[What the task asks] I'd like every line in the following listing that holds "which" copied.

[Records for this exercise]

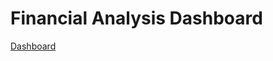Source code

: # Financial Analysis Dashboard
[Dashboard]([url/to/image](https://github.com/iamsubhom/Financial_Analysis_Dashboard_/blob/main/dashboard.gif)https://github.com/iamsubhom/Financial_Analysis_Dashboard_/blob/main/dashboard.gif)
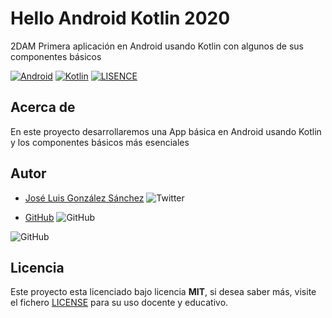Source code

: # Hello Android Kotlin 2020
2DAM Primera aplicación en Android usando Kotlin con algunos de sus componentes básicos

[![Android](https://img.shields.io/badge/App-Android-green)](https://www.android.com/intl/es_es/)
[![Kotlin](https://img.shields.io/badge/Code-Kotlin-blue)](https://kotlinlang.org/)
[![LISENCE](https://img.shields.io/badge/Lisence-MIT-red)]()

## Acerca de
En este proyecto desarrollaremos una App básica en Android usando Kotlin y los componentes básicos más esenciales


## Autor

- [José Luis González Sánchez](https://twitter.com/joseluisgonsan) ![Twitter](https://img.shields.io/twitter/follow/joseluisgonsan?style=social)

- [GitHub](https://github.com/joseluisgs) ![GitHub](https://img.shields.io/github/followers/joseluisgs?style=social)


![GitHub](https://img.shields.io/github/last-commit/joseluisgs/HelloAndroidKotlin2020)

## Licencia

Este proyecto esta licenciado bajo licencia **MIT**, si desea saber más, visite el fichero [LICENSE](https://github.com/joseluisgs/HelloAndroidKotlin2020/blob/master/LICENSE) para su uso docente y educativo.

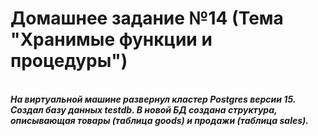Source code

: # Домашнее задание №14 (Тема "Хранимые функции и процедуры")

<br>__*На виртуальной машине развернул кластер Postgres версии 15. Создал базу данных testdb. В новой БД создана структура, описывающая товары (таблица goods) и продажи (таблица sales).*__
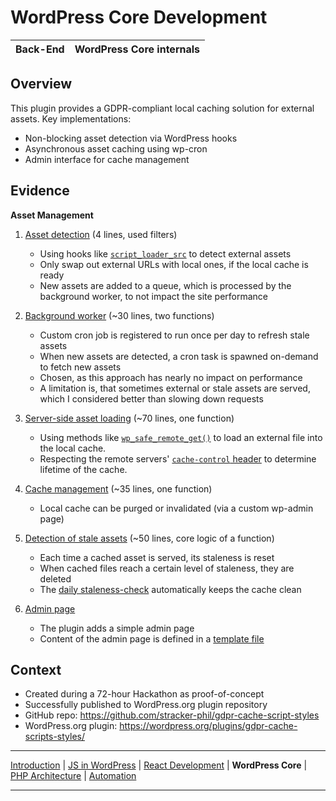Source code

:# WordPress Core Development

| Back-End | **WordPress Core internals** |
|----------|------------------------------|

## Overview

This plugin provides a GDPR-compliant local caching solution for external assets. Key implementations:

- Non-blocking asset detection via WordPress hooks
- Asynchronous asset caching using wp-cron
- Admin interface for cache management

## Evidence

**Asset Management**

1. [Asset detection](https://github.com/stracker-phil/gdpr-cache-script-styles/blob/ef356d718753109d46caf0d715e2a67be5d98e88/includes/libs/scanner.php#L17-L20) (4 lines, used filters)
   - Using hooks like [`script_loader_src`](https://developer.wordpress.org/reference/hooks/script_loader_src/) to detect external assets
   - Only swap out external URLs with local ones, if the local cache is ready
   - New assets are added to a queue, which is processed by the background worker, to not impact the site performance

2. [Background worker](https://github.com/stracker-phil/gdpr-cache-script-styles/blob/ef356d718753109d46caf0d715e2a67be5d98e88/includes/libs/worker.php#L52-L85) (~30 lines, two functions)
   - Custom cron job is registered to run once per day to refresh stale assets
   - When new assets are detected, a cron task is spawned on-demand to fetch new assets
   - Chosen, as this approach has nearly no impact on performance
   - A limitation is, that sometimes external or stale assets are served, which I considered better than slowing down requests

3. [Server-side asset loading](https://github.com/stracker-phil/gdpr-cache-script-styles/blob/ef356d718753109d46caf0d715e2a67be5d98e88/includes/libs/cache.php#L166-L236) (~70 lines, one function)
   - Using methods like [`wp_safe_remote_get()`](https://developer.wordpress.org/reference/functions/wp_safe_remote_get/) to load an external file into the local cache.
   - Respecting the remote servers' [`cache-control` header](https://github.com/stracker-phil/gdpr-cache-script-styles/blob/ef356d718753109d46caf0d715e2a67be5d98e88/includes/libs/cache.php#L221) to determine lifetime of the cache.
   
4. [Cache management](https://github.com/stracker-phil/gdpr-cache-script-styles/blob/ef356d718753109d46caf0d715e2a67be5d98e88/includes/libs/cache.php#L54-L90) (~35 lines, one function)
   - Local cache can be purged or invalidated (via a custom wp-admin page)

5. [Detection of stale assets](https://github.com/stracker-phil/gdpr-cache-script-styles/blob/ef356d718753109d46caf0d715e2a67be5d98e88/includes/libs/data.php#L253-L303) (~50 lines, core logic of a function)
   - Each time a cached asset is served, its staleness is reset
   - When cached files reach a certain level of staleness, they are deleted
   - The [daily staleness-check](https://github.com/stracker-phil/gdpr-cache-script-styles/blob/ef356d718753109d46caf0d715e2a67be5d98e88/includes/libs/worker.php#L318-L371) automatically keeps the cache clean

6. [Admin page](https://github.com/stracker-phil/gdpr-cache-script-styles/blob/main/includes/admin/options.php)
   - The plugin adds a simple admin page
   - Content of the admin page is defined in a [template file](https://github.com/stracker-phil/gdpr-cache-script-styles/blob/main/templates/admin-options.php)

## Context

- Created during a 72-hour Hackathon as proof-of-concept
- Successfully published to WordPress.org plugin repository
- GitHub repo: https://github.com/stracker-phil/gdpr-cache-script-styles
- WordPress.org plugin: https://wordpress.org/plugins/gdpr-cache-scripts-styles/

---

[Introduction](../README.md) |
[JS in WordPress](../frontend-wp/README.md) |
[React Development](../react-ui/README.md) |
**WordPress Core** |
[PHP Architecture](../php-arch/README.md) |
[Automation](../automation/README.md)

---
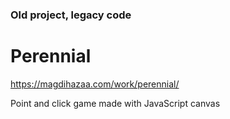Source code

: ### Old project, legacy code
# Perennial
https://magdihazaa.com/work/perennial/

Point and click game made with JavaScript canvas
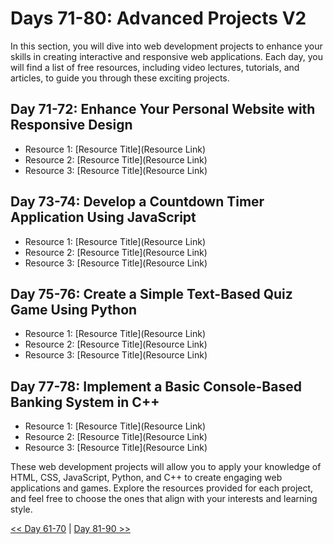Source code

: 


# Days 71-80: Advanced Projects V2

 In this section, you will dive into web development projects to enhance your skills in creating interactive and responsive web applications. Each day, you will find a list of free resources, including video lectures, tutorials, and articles, to guide you through these exciting projects.

## Day 71-72: Enhance Your Personal Website with Responsive Design

- Resource 1: [Resource Title](Resource Link)
- Resource 2: [Resource Title](Resource Link)
- Resource 3: [Resource Title](Resource Link)

## Day 73-74: Develop a Countdown Timer Application Using JavaScript

- Resource 1: [Resource Title](Resource Link)
- Resource 2: [Resource Title](Resource Link)
- Resource 3: [Resource Title](Resource Link)

## Day 75-76: Create a Simple Text-Based Quiz Game Using Python

- Resource 1: [Resource Title](Resource Link)
- Resource 2: [Resource Title](Resource Link)
- Resource 3: [Resource Title](Resource Link)

## Day 77-78: Implement a Basic Console-Based Banking System in C++

- Resource 1: [Resource Title](Resource Link)
- Resource 2: [Resource Title](Resource Link)
- Resource 3: [Resource Title](Resource Link)

These web development projects will allow you to apply your knowledge of HTML, CSS, JavaScript, Python, and C++ to create engaging web applications and games. Explore the resources provided for each project, and feel free to choose the ones that align with your interests and learning style. 

[<< Day 61-70](../Day_61-70/Day_61-70.md) | [Day 81-90 >>](../Day_81-90/Day_81-90.md)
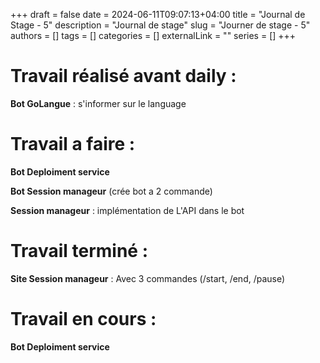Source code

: +++ 
draft = false
date = 2024-06-11T09:07:13+04:00
title = "Journal de Stage - 5"
description = "Journal de stage"
slug = "Journer de stage - 5"
authors = []
tags = []
categories = []
externalLink = ""
series = []
+++

# Travail réalisé avant daily :

**Bot GoLangue**  : s'informer sur le language

# Travail a faire :

**Bot Deploiment service**

**Bot Session manageur** (crée bot a 2 commande)

**Session manageur** : implémentation de L'API dans le bot

# Travail terminé :

**Site Session manageur** : Avec 3 commandes (/start, /end, /pause)


# Travail en cours :

**Bot Deploiment service** 
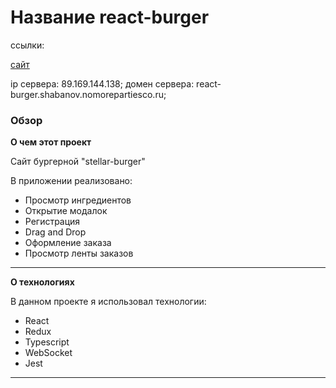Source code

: # Название react-burger

ссылки:

[сайт](https://react-burger.shabanov.nomorepartiesco.ru/ingredients)

ip сервера: 89.169.144.138;
домен сервера: react-burger.shabanov.nomorepartiesco.ru;

### Обзор

**О чем этот проект**

Сайт бургерной "stellar-burger"

В приложении реализовано:

- Просмотр ингредиентов
- Открытие модалок
- Регистрация
- Drag and Drop
- Оформление заказа
- Просмотр ленты заказов

---

**О технологиях**

В данном проекте я использовал технологии:

- React
- Redux
- Typescript
- WebSocket
- Jest

---
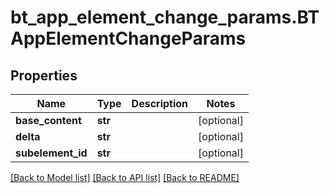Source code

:# bt_app_element_change_params.BTAppElementChangeParams

## Properties
Name | Type | Description | Notes
------------ | ------------- | ------------- | -------------
**base_content** | **str** |  | [optional] 
**delta** | **str** |  | [optional] 
**subelement_id** | **str** |  | [optional] 

[[Back to Model list]](../README.md#documentation-for-models) [[Back to API list]](../README.md#documentation-for-api-endpoints) [[Back to README]](../README.md)


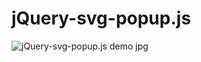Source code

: # jQuery-svg-popup.js

![jQuery-svg-popup.js demo jpg](http://tsumbaluk.in.ua/design/img/jQuery-svg-popup.jpg)
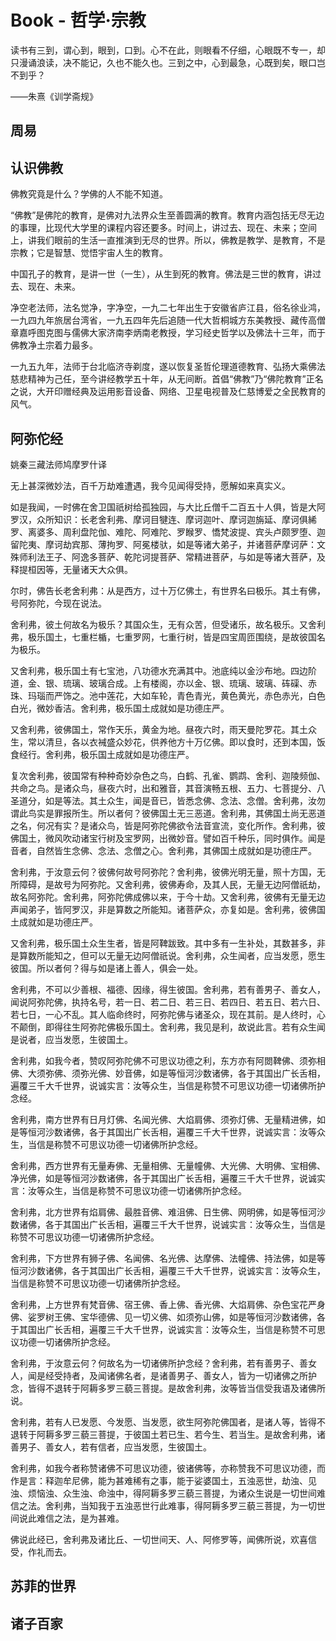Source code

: # Book - 哲学·宗教

读书有三到，谓心到，眼到，口到。心不在此，则眼看不仔细，心眼既不专一，却只漫诵浪读，决不能记，久也不能久也。三到之中，心到最急，心既到矣，眼口岂不到乎？

——朱熹《训学斋规》

## 周易

## 认识佛教

佛教究竟是什么？学佛的人不能不知道。

“佛教”是佛陀的教育，是佛对九法界众生至善圆满的教育。教育内涵包括无尽无边的事理，比现代大学里的课程内容还要多。时间上，讲过去、现在、未来；空间上，讲我们眼前的生活一直推演到无尽的世界。所以，佛教是教学、是教育，不是宗教；它是智慧、觉悟宇宙人生的教育。

中国孔子的教育，是讲一世（一生），从生到死的教育。佛法是三世的教育，讲过去、现在、未来。

净空老法师，法名觉净，字净空，一九二七年出生于安徽省庐江县，俗名徐业鸿，一九四九年旅居台湾省，一九五四年先后追随一代大哲桐城方东美教授、藏传高僧章嘉呼图克图与儒佛大家济南李炳南老教授，学习经史哲学以及佛法十三年，而于佛教净土宗着力最多。

一九五九年，法师于台北临济寺剃度，遂以恢复圣哲伦理道德教育、弘扬大乘佛法慈悲精神为己任，至今讲经教学五十年，从无间断。首倡“佛教”乃“佛陀教育”正名之说，大开印赠经典及运用影音设备、网络、卫星电视普及仁慈博爱之全民教育的风气。

## 阿弥佗经

姚秦三藏法师鸠摩罗什译

无上甚深微妙法，百千万劫难遭遇，我今见闻得受持，愿解如来真实义。

如是我闻，一时佛在舍卫国祇树给孤独园，与大比丘僧千二百五十人俱，皆是大阿罗汉，众所知识：长老舍利弗、摩诃目犍连、摩诃迦叶、摩诃迦旃延、摩诃俱絺罗、离婆多、周利盘陀伽、难陀、阿难陀、罗睺罗、憍梵波提、宾头卢颇罗堕、迦留陀夷、摩诃劫宾那、薄拘罗、阿冕楼驮，如是等诸大弟子，并诸菩萨摩诃萨：文殊师利法王子、阿逸多菩萨、乾陀诃提菩萨、常精进菩萨，与如是等诸大菩萨，及释提桓因等，无量诸天大众俱。

尔时，佛告长老舍利弗：从是西方，过十万亿佛土，有世界名曰极乐。其土有佛，号阿弥陀，今现在说法。

舍利弗，彼土何故名为极乐？其国众生，无有众苦，但受诸乐，故名极乐。又舍利弗，极乐国土，七重栏楯，七重罗网，七重行树，皆是四宝周匝围绕，是故彼国名为极乐。

又舍利弗，极乐国土有七宝池，八功德水充满其中。池底纯以金沙布地。四边阶道，金、银、琉璃、玻璃合成。上有楼阁，亦以金、银、琉璃、玻璃、砗磲、赤珠、玛瑙而严饰之。池中莲花，大如车轮，青色青光，黄色黄光，赤色赤光，白色白光，微妙香洁。舍利弗，极乐国土成就如是功德庄严。

又舍利弗，彼佛国土，常作天乐，黄金为地。昼夜六时，雨天曼陀罗花。其土众生，常以清旦，各以衣裓盛众妙花，供养他方十万亿佛。即以食时，还到本国，饭食经行。舍利弗，极乐国土成就如是功德庄严。

复次舍利弗，彼国常有种种奇妙杂色之鸟，白鹤、孔雀、鹦鹉、舍利、迦陵频伽、共命之鸟。是诸众鸟，昼夜六时，出和雅音，其音演畅五根、五力、七菩提分、八圣道分，如是等法。其土众生，闻是音已，皆悉念佛、念法、念僧。舍利弗，汝勿谓此鸟实是罪报所生。所以者何？彼佛国土无三恶道。舍利弗，其佛国土尚无恶道之名，何况有实？是诸众鸟，皆是阿弥陀佛欲令法音宣流，变化所作。舍利弗，彼佛国土，微风吹动诸宝行树及宝罗网，出微妙音。譬如百千种乐，同时俱作。闻是音者，自然皆生念佛、念法、念僧之心。舍利弗，其佛国土成就如是功德庄严。

舍利弗，于汝意云何？彼佛何故号阿弥陀？舍利弗，彼佛光明无量，照十方国，无所障碍，是故号为阿弥陀。又舍利弗，彼佛寿命，及其人民，无量无边阿僧祇劫，故名阿弥陀。舍利弗，阿弥陀佛成佛以来，于今十劫。又舍利弗，彼佛有无量无边声闻弟子，皆阿罗汉，非是算数之所能知。诸菩萨众，亦复如是。舍利弗，彼佛国土成就如是功德庄严。

又舍利弗，极乐国土众生生者，皆是阿鞞跋致。其中多有一生补处，其数甚多，非是算数所能知之，但可以无量无边阿僧祇说。舍利弗，众生闻者，应当发愿，愿生彼国。所以者何？得与如是诸上善人，俱会一处。

舍利弗，不可以少善根、福德、因缘，得生彼国。舍利弗，若有善男子、善女人，闻说阿弥陀佛，执持名号，若一日、若二日、若三日、若四日、若五日、若六日、若七日，一心不乱。其人临命终时，阿弥陀佛与诸圣众，现在其前。是人终时，心不颠倒，即得往生阿弥陀佛极乐国土。舍利弗，我见是利，故说此言。若有众生闻是说者，应当发愿，生彼国土。

舍利弗，如我今者，赞叹阿弥陀佛不可思议功德之利，东方亦有阿閦鞞佛、须弥相佛、大须弥佛、须弥光佛、妙音佛，如是等恒河沙数诸佛，各于其国出广长舌相，遍覆三千大千世界，说诚实言：汝等众生，当信是称赞不可思议功德一切诸佛所护念经。

舍利弗，南方世界有日月灯佛、名闻光佛、大焰肩佛、须弥灯佛、无量精进佛，如是等恒河沙数诸佛，各于其国出广长舌相，遍覆三千大千世界，说诚实言：汝等众生，当信是称赞不可思议功德一切诸佛所护念经。

舍利弗，西方世界有无量寿佛、无量相佛、无量幢佛、大光佛、大明佛、宝相佛、净光佛，如是等恒河沙数诸佛，各于其国出广长舌相，遍覆三千大千世界，说诚实言：汝等众生，当信是称赞不可思议功德一切诸佛所护念经。

舍利弗，北方世界有焰肩佛、最胜音佛、难沮佛、日生佛、网明佛，如是等恒河沙数诸佛，各于其国出广长舌相，遍覆三千大千世界，说诚实言：汝等众生，当信是称赞不可思议功德一切诸佛所护念经。

舍利弗，下方世界有狮子佛、名闻佛、名光佛、达摩佛、法幢佛、持法佛，如是等恒河沙数诸佛，各于其国出广长舌相，遍覆三千大千世界，说诚实言：汝等众生，当信是称赞不可思议功德一切诸佛所护念经。

舍利弗，上方世界有梵音佛、宿王佛、香上佛、香光佛、大焰肩佛、杂色宝花严身佛、娑罗树王佛、宝华德佛、见一切义佛、如须弥山佛，如是等恒河沙数诸佛，各于其国出广长舌相，遍覆三千大千世界，说诚实言：汝等众生，当信是称赞不可思议功德一切诸佛所护念经。

舍利弗，于汝意云何？何故名为一切诸佛所护念经？舍利弗，若有善男子、善女人，闻是经受持者，及闻诸佛名者，是诸善男子、善女人，皆为一切诸佛之所护念，皆得不退转于阿耨多罗三藐三菩提。是故舍利弗，汝等皆当信受我语及诸佛所说。

舍利弗，若有人已发愿、今发愿、当发愿，欲生阿弥陀佛国者，是诸人等，皆得不退转于阿耨多罗三藐三菩提，于彼国土若已生、若今生、若当生。是故舍利弗，诸善男子、善女人，若有信者，应当发愿，生彼国土。

舍利弗，如我今者称赞诸佛不可思议功德，彼诸佛等，亦称赞我不可思议功德，而作是言：释迦牟尼佛，能为甚难稀有之事，能于娑婆国土，五浊恶世，劫浊、见浊、烦恼浊、众生浊、命浊中，得阿耨多罗三藐三菩提，为诸众生说是一切世间难信之法。舍利弗，当知我于五浊恶世行此难事，得阿耨多罗三藐三菩提，为一切世间说此难信之法，是为甚难。

佛说此经已，舍利弗及诸比丘、一切世间天、人、阿修罗等，闻佛所说，欢喜信受，作礼而去。

## 苏菲的世界
## 诸子百家
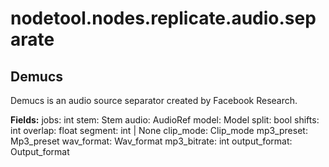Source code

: # nodetool.nodes.replicate.audio.separate

## Demucs

Demucs is an audio source separator created by Facebook Research.

**Fields:**
jobs: int
stem: Stem
audio: AudioRef
model: Model
split: bool
shifts: int
overlap: float
segment: int | None
clip_mode: Clip_mode
mp3_preset: Mp3_preset
wav_format: Wav_format
mp3_bitrate: int
output_format: Output_format

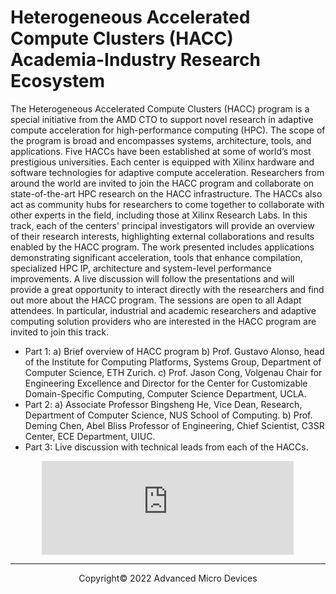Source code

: # Heterogeneous Accelerated Compute Clusters (HACC) Academia-Industry Research Ecosystem
The Heterogeneous Accelerated Compute Clusters (HACC) program is a special initiative from the AMD CTO to support novel research in adaptive compute acceleration for high-performance computing (HPC). The scope of the program is broad and encompasses systems, architecture, tools, and applications. Five HACCs have been established at some of world’s most prestigious universities. Each center is equipped with Xilinx hardware and software technologies for adaptive compute acceleration. Researchers from around the world are invited to join the HACC program and collaborate on state-of-the-art HPC research on the HACC infrastructure. The HACCs also act as community hubs for researchers to come together to collaborate with other experts in the field, including those at Xilinx Research Labs. 
In this track, each of the centers' principal investigators will provide an overview of their research interests, highlighting external collaborations and results enabled by the HACC program. The work presented includes applications demonstrating significant acceleration, tools that enhance compilation, specialized HPC IP, architecture and system-level performance improvements. A live discussion will follow the presentations and will provide a great opportunity to interact directly with the researchers and find out more about the HACC program. The sessions are open to all Adapt attendees. In particular, industrial and academic researchers and adaptive computing solution providers who are interested in the HACC program are invited to join this track. 
- Part 1: a) Brief overview of HACC program b) Prof. Gustavo Alonso, head of the Institute for Computing Platforms, Systems Group, Department of Computer Science, ETH Zurich. c) Prof. Jason Cong, Volgenau Chair for Engineering Excellence and Director for the Center for Customizable Domain-Specific Computing, Computer Science Department, UCLA.  
- Part 2: a) Associate Professor Bingsheng He, Vice Dean, Research, Department of Computer Science, NUS School of Computing.  b) Prof. Deming Chen, Abel Bliss Professor of Engineering, Chief Scientist, C3SR Center, ECE Department, UIUC.  
- Part 3: Live discussion with technical leads from each of the HACCs.

<section style="text-align:center"><iframe class="you-container2" style="text-align:center; border: 0px; background:transparent" src="https://www.youtube.com/embed/ousTRtD4m2Q" title="YouTube video player" frameborder="0" width="80%" height="auto" allow="accelerometer; autoplay; clipboard-write; encrypted-media; gyroscope; picture-in-picture" allowfullscreen="">
	</iframe></section>

---------------------------------------
<p align="center">Copyright&copy; 2022 Advanced Micro Devices</p>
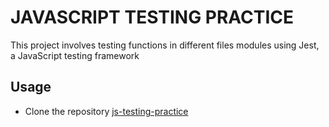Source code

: # JAVASCRIPT TESTING PRACTICE
This project involves testing functions in different files modules using Jest, a JavaScript testing framework

## Usage
- Clone the repository <a href="https://github.com/okikiola11/js-testing-practice.git">js-testing-practice </a>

[Answer to this problem]
   - New assets are added to a queue, which is processed by the background worker, to not impact the site performance
   - A limitation is, that sometimes external or stale assets are served, which I considered better than slowing down requests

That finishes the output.